=== Section Start ===
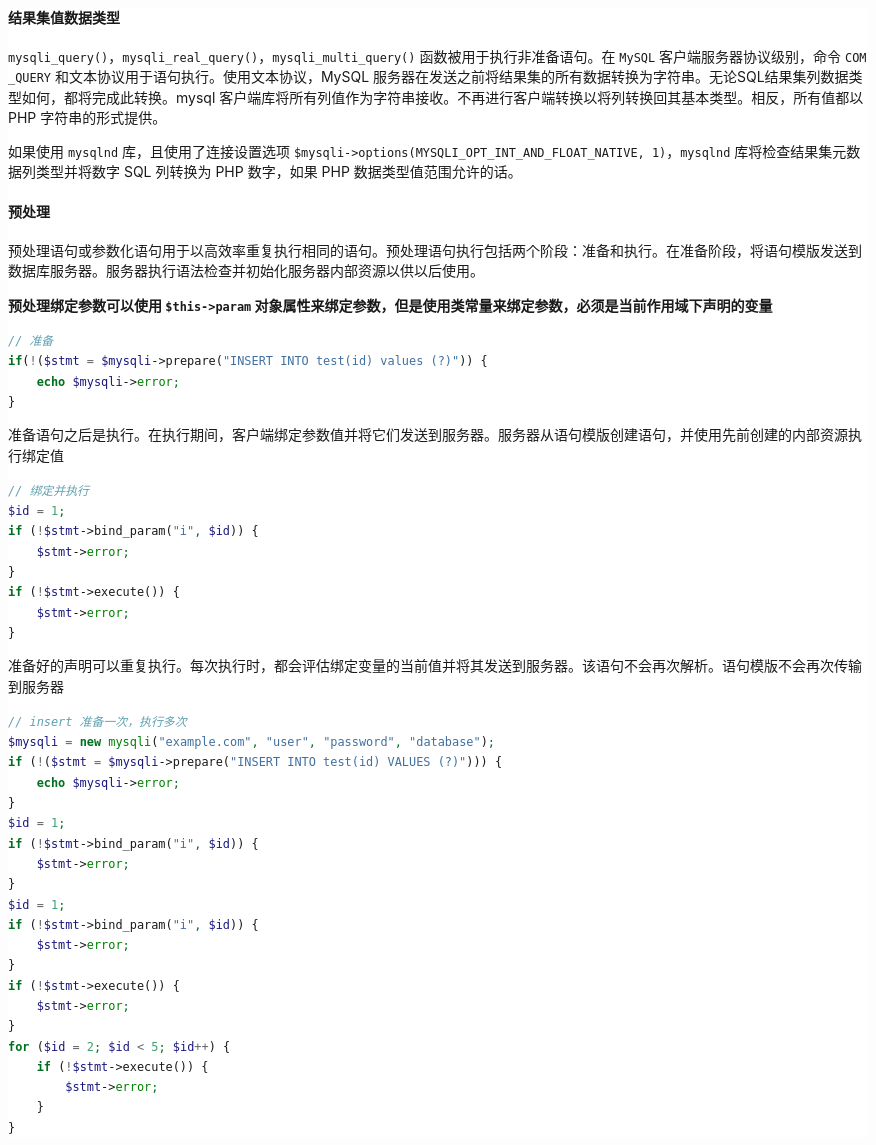 #### 结果集值数据类型

`mysqli_query()`，`mysqli_real_query()`，`mysqli_multi_query()` 函数被用于执行非准备语句。在 `MySQL` 客户端服务器协议级别，命令 `COM_QUERY` 和文本协议用于语句执行。使用文本协议，MySQL 服务器在发送之前将结果集的所有数据转换为字符串。无论SQL结果集列数据类型如何，都将完成此转换。mysql 客户端库将所有列值作为字符串接收。不再进行客户端转换以将列转换回其基本类型。相反，所有值都以 PHP 字符串的形式提供。

如果使用 `mysqlnd` 库，且使用了连接设置选项 `$mysqli->options(MYSQLI_OPT_INT_AND_FLOAT_NATIVE, 1)`，`mysqlnd` 库将检查结果集元数据列类型并将数字 SQL 列转换为 PHP 数字，如果 PHP 数据类型值范围允许的话。

#### 预处理

预处理语句或参数化语句用于以高效率重复执行相同的语句。预处理语句执行包括两个阶段：准备和执行。在准备阶段，将语句模版发送到数据库服务器。服务器执行语法检查并初始化服务器内部资源以供以后使用。

**预处理绑定参数可以使用 `$this->param` 对象属性来绑定参数，但是使用类常量来绑定参数，必须是当前作用域下声明的变量**

```php
// 准备
if(!($stmt = $mysqli->prepare("INSERT INTO test(id) values (?)")) {
 	echo $mysqli->error;  
}
```

准备语句之后是执行。在执行期间，客户端绑定参数值并将它们发送到服务器。服务器从语句模版创建语句，并使用先前创建的内部资源执行绑定值

```php
// 绑定并执行
$id = 1;
if (!$stmt->bind_param("i", $id)) {
    $stmt->error;
}
if (!$stmt->execute()) {
    $stmt->error;
}
```

准备好的声明可以重复执行。每次执行时，都会评估绑定变量的当前值并将其发送到服务器。该语句不会再次解析。语句模版不会再次传输到服务器

```php
// insert 准备一次，执行多次
$mysqli = new mysqli("example.com", "user", "password", "database");
if (!($stmt = $mysqli->prepare("INSERT INTO test(id) VALUES (?)"))) {
    echo $mysqli->error;
}
$id = 1;
if (!$stmt->bind_param("i", $id)) {
    $stmt->error;
}
$id = 1;
if (!$stmt->bind_param("i", $id)) {
    $stmt->error;
}
if (!$stmt->execute()) {
    $stmt->error;
}
for ($id = 2; $id < 5; $id++) {
    if (!$stmt->execute()) {
        $stmt->error;
    }
}
```
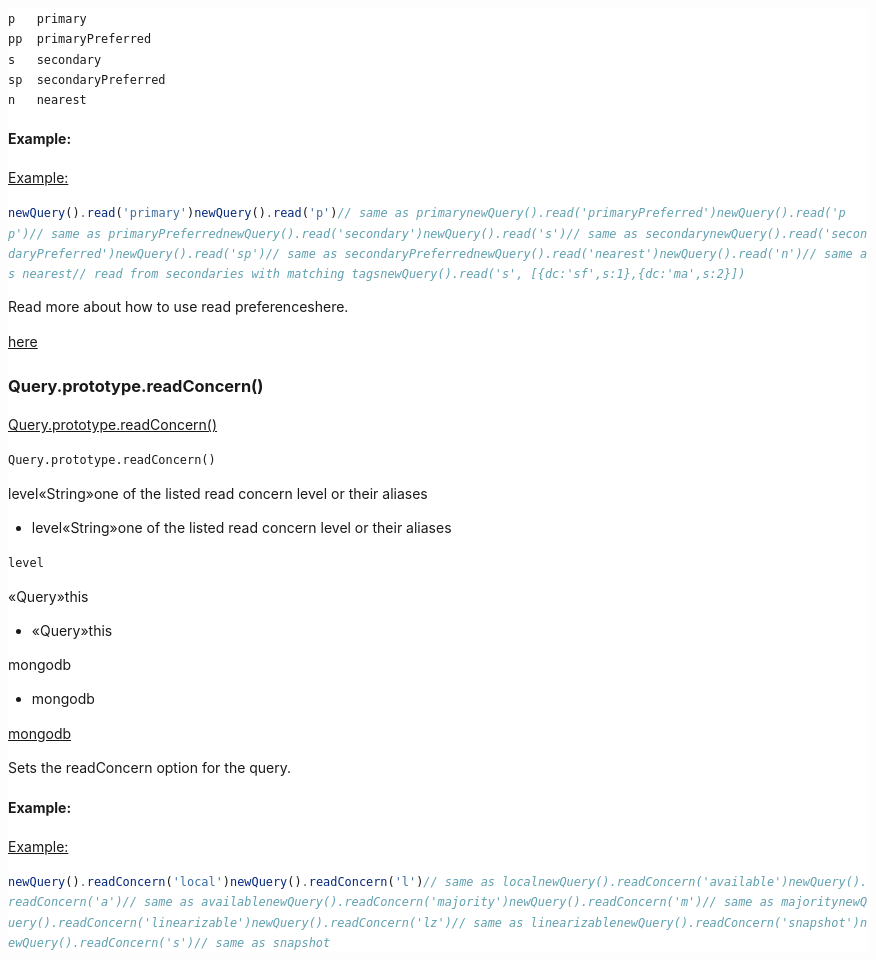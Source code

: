 
```javascript
p   primary
pp  primaryPreferred
s   secondary
sp  secondaryPreferred
n   nearest
```


#### Example:

[Example:](#example)


```javascript
newQuery().read('primary')newQuery().read('p')// same as primarynewQuery().read('primaryPreferred')newQuery().read('pp')// same as primaryPreferrednewQuery().read('secondary')newQuery().read('s')// same as secondarynewQuery().read('secondaryPreferred')newQuery().read('sp')// same as secondaryPreferrednewQuery().read('nearest')newQuery().read('n')// same as nearest// read from secondaries with matching tagsnewQuery().read('s', [{dc:'sf',s:1},{dc:'ma',s:2}])
```


Read more about how to use read preferenceshere.

[here](https://www.mongodb.com/docs/manual/applications/replication/#read-preference)


### Query.prototype.readConcern()

[Query.prototype.readConcern()](#Query.prototype.readConcern())

`Query.prototype.readConcern()`

level«String»one of the listed read concern level or their aliases

- level«String»one of the listed read concern level or their aliases

`level`

«Query»this

- «Query»this


mongodb

- mongodb

[mongodb](https://www.mongodb.com/docs/manual/reference/read-concern/)


Sets the readConcern option for the query.


#### Example:

[Example:](#example)


```javascript
newQuery().readConcern('local')newQuery().readConcern('l')// same as localnewQuery().readConcern('available')newQuery().readConcern('a')// same as availablenewQuery().readConcern('majority')newQuery().readConcern('m')// same as majoritynewQuery().readConcern('linearizable')newQuery().readConcern('lz')// same as linearizablenewQuery().readConcern('snapshot')newQuery().readConcern('s')// same as snapshot
```
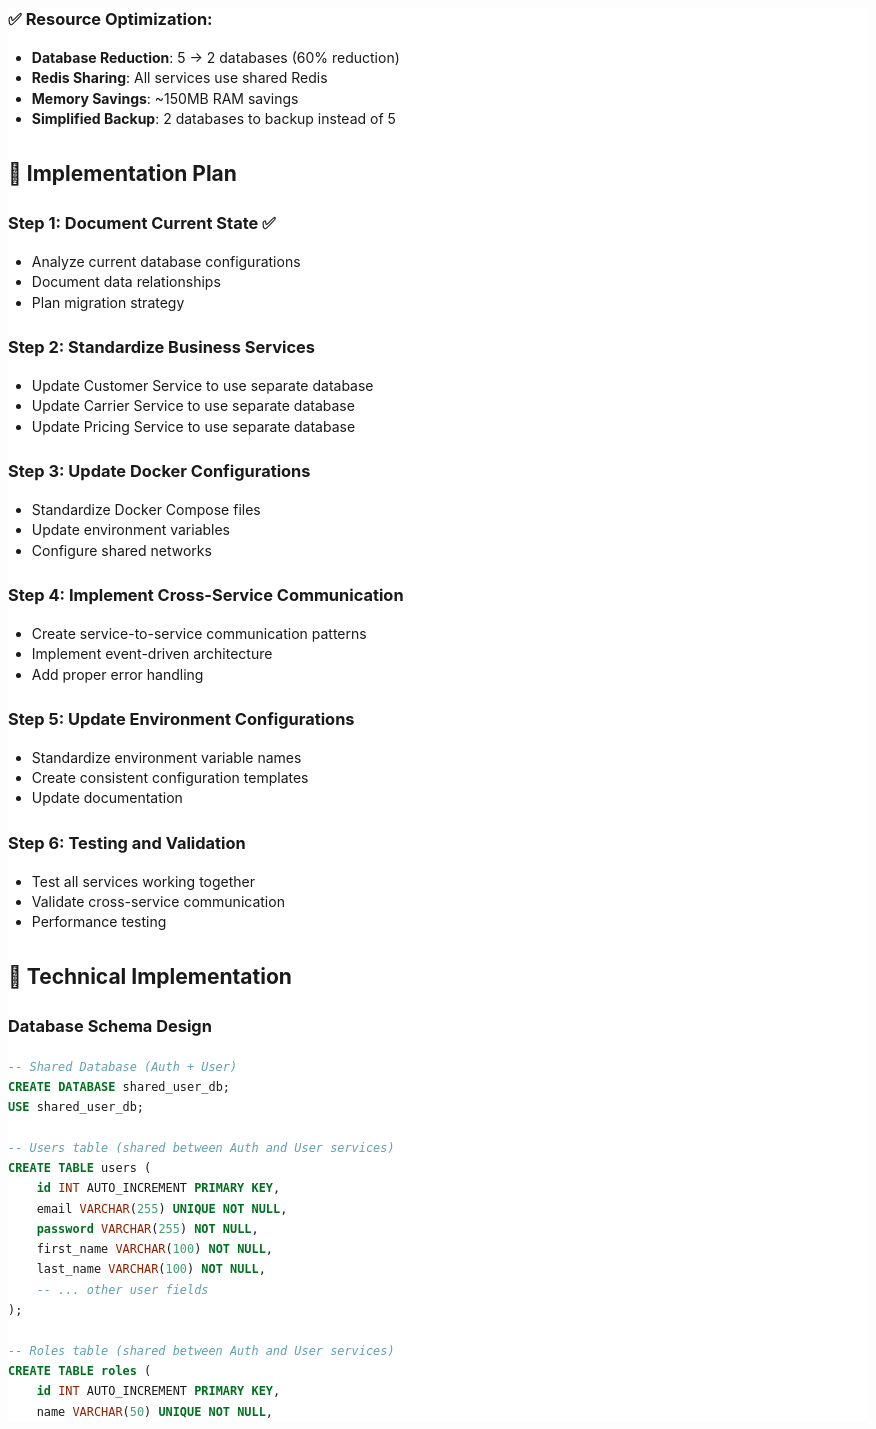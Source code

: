 ### **✅ Resource Optimization:**
- **Database Reduction**: 5 → 2 databases (60% reduction)
- **Redis Sharing**: All services use shared Redis
- **Memory Savings**: ~150MB RAM savings
- **Simplified Backup**: 2 databases to backup instead of 5

## 🚀 **Implementation Plan**

### **Step 1: Document Current State** ✅
- Analyze current database configurations
- Document data relationships
- Plan migration strategy

### **Step 2: Standardize Business Services**
- Update Customer Service to use separate database
- Update Carrier Service to use separate database
- Update Pricing Service to use separate database

### **Step 3: Update Docker Configurations**
- Standardize Docker Compose files
- Update environment variables
- Configure shared networks

### **Step 4: Implement Cross-Service Communication**
- Create service-to-service communication patterns
- Implement event-driven architecture
- Add proper error handling

### **Step 5: Update Environment Configurations**
- Standardize environment variable names
- Create consistent configuration templates
- Update documentation

### **Step 6: Testing and Validation**
- Test all services working together
- Validate cross-service communication
- Performance testing

## 🔧 **Technical Implementation**

### **Database Schema Design**
```sql
-- Shared Database (Auth + User)
CREATE DATABASE shared_user_db;
USE shared_user_db;

-- Users table (shared between Auth and User services)
CREATE TABLE users (
    id INT AUTO_INCREMENT PRIMARY KEY,
    email VARCHAR(255) UNIQUE NOT NULL,
    password VARCHAR(255) NOT NULL,
    first_name VARCHAR(100) NOT NULL,
    last_name VARCHAR(100) NOT NULL,
    -- ... other user fields
);

-- Roles table (shared between Auth and User services)
CREATE TABLE roles (
    id INT AUTO_INCREMENT PRIMARY KEY,
    name VARCHAR(50) UNIQUE NOT NULL,
```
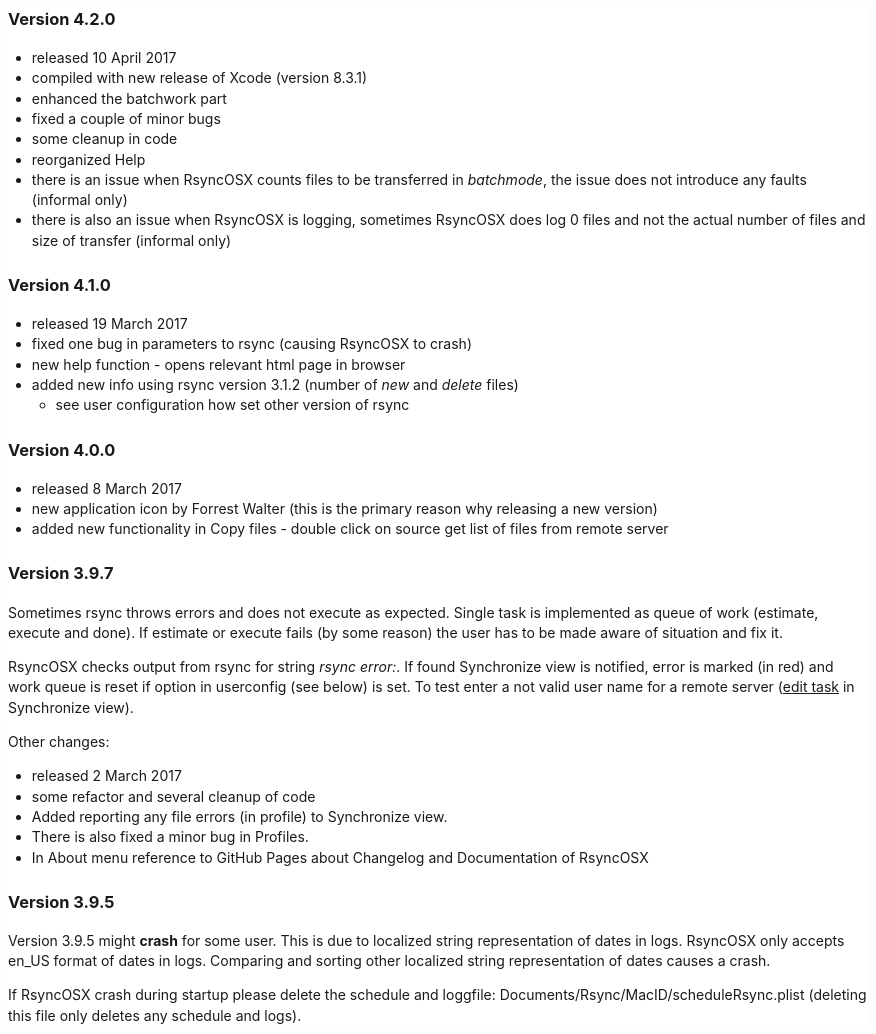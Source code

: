 ### Version 4.2.0

* released 10 April 2017
* compiled with new release of Xcode (version 8.3.1)
* enhanced the batchwork part
* fixed a couple of minor bugs
* some cleanup in code
* reorganized Help
* there is an issue when RsyncOSX counts files to be transferred in *batchmode*, the issue does not introduce any faults (informal only)
* there is also an issue when RsyncOSX is logging, sometimes RsyncOSX does log 0 files and not the actual number of files and size of transfer (informal only)

### Version 4.1.0

* released 19 March 2017
* fixed one bug in parameters to rsync (causing RsyncOSX to crash)
* new help function - opens relevant html page in browser
* added new info using rsync version 3.1.2 (number of *new* and *delete* files)
	* see user configuration how set other version of rsync

### Version 4.0.0

* released 8 March 2017
* new application icon by Forrest Walter (this is the primary reason why releasing a new version)
* added new functionality in Copy files - double click on source get list of files from remote server

### Version 3.9.7

Sometimes rsync throws errors and does not execute as expected. Single task is implemented as queue of work (estimate, execute and done). If estimate or execute fails (by some reason) the user has to be made aware of situation and fix it.

RsyncOSX checks output from rsync for string *rsync error:*. If found Synchronize view is notified, error is marked (in red) and work queue is reset if option in userconfig (see below) is set. To test enter a not valid user name for a remote server ([edit task](/SingleTask) in Synchronize view).

Other changes:

- released 2 March 2017
- some refactor and several cleanup of code
- Added reporting any file errors (in profile) to Synchronize view.
- There is also fixed a minor bug in Profiles.
- In About menu reference to GitHub Pages about Changelog and Documentation of RsyncOSX

### Version 3.9.5

Version 3.9.5 might **crash** for some user. This is due to localized string representation of dates in logs. RsyncOSX only accepts en_US format of dates in logs. Comparing and sorting other localized string representation of dates causes a crash.

If RsyncOSX crash during startup please delete the schedule and loggfile: Documents/Rsync/MacID/scheduleRsync.plist (deleting this file only deletes any schedule and logs).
=== Section End ===
THE PROBLEM> Across the listing, how many lines hold "execute"? The answer must be the number only.

TASK ANSWER> 4